• Problem requirements
Please restate the data below word for word, omitting all images.

· · · · · · ·

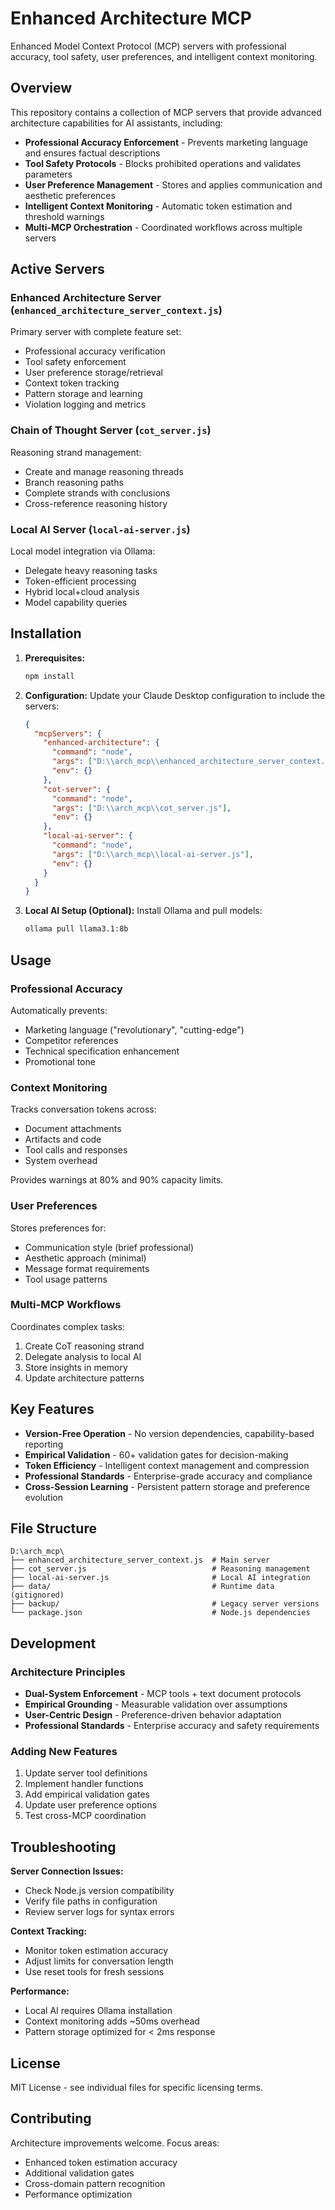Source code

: # Enhanced Architecture MCP

Enhanced Model Context Protocol (MCP) servers with professional accuracy, tool safety, user preferences, and intelligent context monitoring.

## Overview

This repository contains a collection of MCP servers that provide advanced architecture capabilities for AI assistants, including:

- **Professional Accuracy Enforcement** - Prevents marketing language and ensures factual descriptions
- **Tool Safety Protocols** - Blocks prohibited operations and validates parameters
- **User Preference Management** - Stores and applies communication and aesthetic preferences
- **Intelligent Context Monitoring** - Automatic token estimation and threshold warnings
- **Multi-MCP Orchestration** - Coordinated workflows across multiple servers

## Active Servers

### Enhanced Architecture Server (`enhanced_architecture_server_context.js`)
Primary server with complete feature set:
- Professional accuracy verification
- Tool safety enforcement  
- User preference storage/retrieval
- Context token tracking
- Pattern storage and learning
- Violation logging and metrics

### Chain of Thought Server (`cot_server.js`)
Reasoning strand management:
- Create and manage reasoning threads
- Branch reasoning paths
- Complete strands with conclusions
- Cross-reference reasoning history

### Local AI Server (`local-ai-server.js`)
Local model integration via Ollama:
- Delegate heavy reasoning tasks
- Token-efficient processing
- Hybrid local+cloud analysis
- Model capability queries

## Installation

1. **Prerequisites:**
   ```bash
   npm install
   ```

2. **Configuration:**
   Update your Claude Desktop configuration to include the servers:
   ```json
   {
     "mcpServers": {
       "enhanced-architecture": {
         "command": "node",
         "args": ["D:\\arch_mcp\\enhanced_architecture_server_context.js"],
         "env": {}
       },
       "cot-server": {
         "command": "node", 
         "args": ["D:\\arch_mcp\\cot_server.js"],
         "env": {}
       },
       "local-ai-server": {
         "command": "node",
         "args": ["D:\\arch_mcp\\local-ai-server.js"],
         "env": {}
       }
     }
   }
   ```

3. **Local AI Setup (Optional):**
   Install Ollama and pull models:
   ```bash
   ollama pull llama3.1:8b
   ```

## Usage

### Professional Accuracy
Automatically prevents:
- Marketing language ("revolutionary", "cutting-edge")
- Competitor references
- Technical specification enhancement
- Promotional tone

### Context Monitoring
Tracks conversation tokens across:
- Document attachments
- Artifacts and code
- Tool calls and responses
- System overhead

Provides warnings at 80% and 90% capacity limits.

### User Preferences
Stores preferences for:
- Communication style (brief professional)
- Aesthetic approach (minimal)
- Message format requirements
- Tool usage patterns

### Multi-MCP Workflows
Coordinates complex tasks:
1. Create CoT reasoning strand
2. Delegate analysis to local AI
3. Store insights in memory
4. Update architecture patterns

## Key Features

- **Version-Free Operation** - No version dependencies, capability-based reporting
- **Empirical Validation** - 60+ validation gates for decision-making
- **Token Efficiency** - Intelligent context management and compression
- **Professional Standards** - Enterprise-grade accuracy and compliance
- **Cross-Session Learning** - Persistent pattern storage and preference evolution

## File Structure

```
D:\arch_mcp\
├── enhanced_architecture_server_context.js  # Main server
├── cot_server.js                            # Reasoning management
├── local-ai-server.js                       # Local AI integration
├── data/                                    # Runtime data (gitignored)
├── backup/                                  # Legacy server versions
└── package.json                             # Node.js dependencies
```

## Development

### Architecture Principles
- **Dual-System Enforcement** - MCP tools + text document protocols
- **Empirical Grounding** - Measurable validation over assumptions
- **User-Centric Design** - Preference-driven behavior adaptation
- **Professional Standards** - Enterprise accuracy and safety requirements

### Adding New Features
1. Update server tool definitions
2. Implement handler functions
3. Add empirical validation gates
4. Update user preference options
5. Test cross-MCP coordination

## Troubleshooting

**Server Connection Issues:**
- Check Node.js version compatibility
- Verify file paths in configuration
- Review server logs for syntax errors

**Context Tracking:**
- Monitor token estimation accuracy
- Adjust limits for conversation length
- Use reset tools for fresh sessions

**Performance:**
- Local AI requires Ollama installation
- Context monitoring adds ~50ms overhead
- Pattern storage optimized for < 2ms response

## License

MIT License - see individual files for specific licensing terms.

## Contributing

Architecture improvements welcome. Focus areas:
- Enhanced token estimation accuracy
- Additional validation gates
- Cross-domain pattern recognition
- Performance optimization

· · · · · · ·

• Exercise result
Source code

: # Enhanced Architecture MCP

Enhanced Model Context Protocol (MCP) servers with professional accuracy, tool safety, user preferences, and intelligent context monitoring.

## Overview

This repository contains a collection of MCP servers that provide advanced architecture capabilities for AI assistants, including:

- **Professional Accuracy Enforcement** - Prevents marketing language and ensures factual descriptions
- **Tool Safety Protocols** - Blocks prohibited operations and validates parameters
- **User Preference Management** - Stores and applies communication and aesthetic preferences
- **Intelligent Context Monitoring** - Automatic token estimation and threshold warnings
- **Multi-MCP Orchestration** - Coordinated workflows across multiple servers

## Active Servers

### Enhanced Architecture Server (`enhanced_architecture_server_context.js`)
Primary server with complete feature set:
- Professional accuracy verification
- Tool safety enforcement  
- User preference storage/retrieval
- Context token tracking
- Pattern storage and learning
- Violation logging and metrics

### Chain of Thought Server (`cot_server.js`)
Reasoning strand management:
- Create and manage reasoning threads
- Branch reasoning paths
- Complete strands with conclusions
- Cross-reference reasoning history

### Local AI Server (`local-ai-server.js`)
Local model integration via Ollama:
- Delegate heavy reasoning tasks
- Token-efficient processing
- Hybrid local+cloud analysis
- Model capability queries

## Installation

1. **Prerequisites:**
   ```bash
   npm install
   ```

2. **Configuration:**
   Update your Claude Desktop configuration to include the servers:
   ```json
   {
     "mcpServers": {
       "enhanced-architecture": {
         "command": "node",
         "args": ["D:\\arch_mcp\\enhanced_architecture_server_context.js"],
         "env": {}
       },
       "cot-server": {
         "command": "node", 
         "args": ["D:\\arch_mcp\\cot_server.js"],
         "env": {}
       },
       "local-ai-server": {
         "command": "node",
         "args": ["D:\\arch_mcp\\local-ai-server.js"],
         "env": {}
       }
     }
   }
   ```

3. **Local AI Setup (Optional):**
   Install Ollama and pull models:
   ```bash
   ollama pull llama3.1:8b
   ```

## Usage

### Professional Accuracy
Automatically prevents:
- Marketing language ("revolutionary", "cutting-edge")
- Competitor references
- Technical specification enhancement
- Promotional tone

### Context Monitoring
Tracks conversation tokens across:
- Document attachments
- Artifacts and code
- Tool calls and responses
- System overhead

Provides warnings at 80% and 90% capacity limits.

### User Preferences
Stores preferences for:
- Communication style (brief professional)
- Aesthetic approach (minimal)
- Message format requirements
- Tool usage patterns

### Multi-MCP Workflows
Coordinates complex tasks:
1. Create CoT reasoning strand
2. Delegate analysis to local AI
3. Store insights in memory
4. Update architecture patterns

## Key Features

- **Version-Free Operation** - No version dependencies, capability-based reporting
- **Empirical Validation** - 60+ validation gates for decision-making
- **Token Efficiency** - Intelligent context management and compression
- **Professional Standards** - Enterprise-grade accuracy and compliance
- **Cross-Session Learning** - Persistent pattern storage and preference evolution

## File Structure

```
D:\arch_mcp\
├── enhanced_architecture_server_context.js  # Main server
├── cot_server.js                            # Reasoning management
├── local-ai-server.js                       # Local AI integration
├── data/                                    # Runtime data (gitignored)
├── backup/                                  # Legacy server versions
└── package.json                             # Node.js dependencies
```

## Development

### Architecture Principles
- **Dual-System Enforcement** - MCP tools + text document protocols
- **Empirical Grounding** - Measurable validation over assumptions
- **User-Centric Design** - Preference-driven behavior adaptation
- **Professional Standards** - Enterprise accuracy and safety requirements

### Adding New Features
1. Update server tool definitions
2. Implement handler functions
3. Add empirical validation gates
4. Update user preference options
5. Test cross-MCP coordination

## Troubleshooting

**Server Connection Issues:**
- Check Node.js version compatibility
- Verify file paths in configuration
- Review server logs for syntax errors

**Context Tracking:**
- Monitor token estimation accuracy
- Adjust limits for conversation length
- Use reset tools for fresh sessions

**Performance:**
- Local AI requires Ollama installation
- Context monitoring adds ~50ms overhead
- Pattern storage optimized for < 2ms response

## License

MIT License - see individual files for specific licensing terms.

## Contributing

Architecture improvements welcome. Focus areas:
- Enhanced token estimation accuracy
- Additional validation gates
- Cross-domain pattern recognition
- Performance optimization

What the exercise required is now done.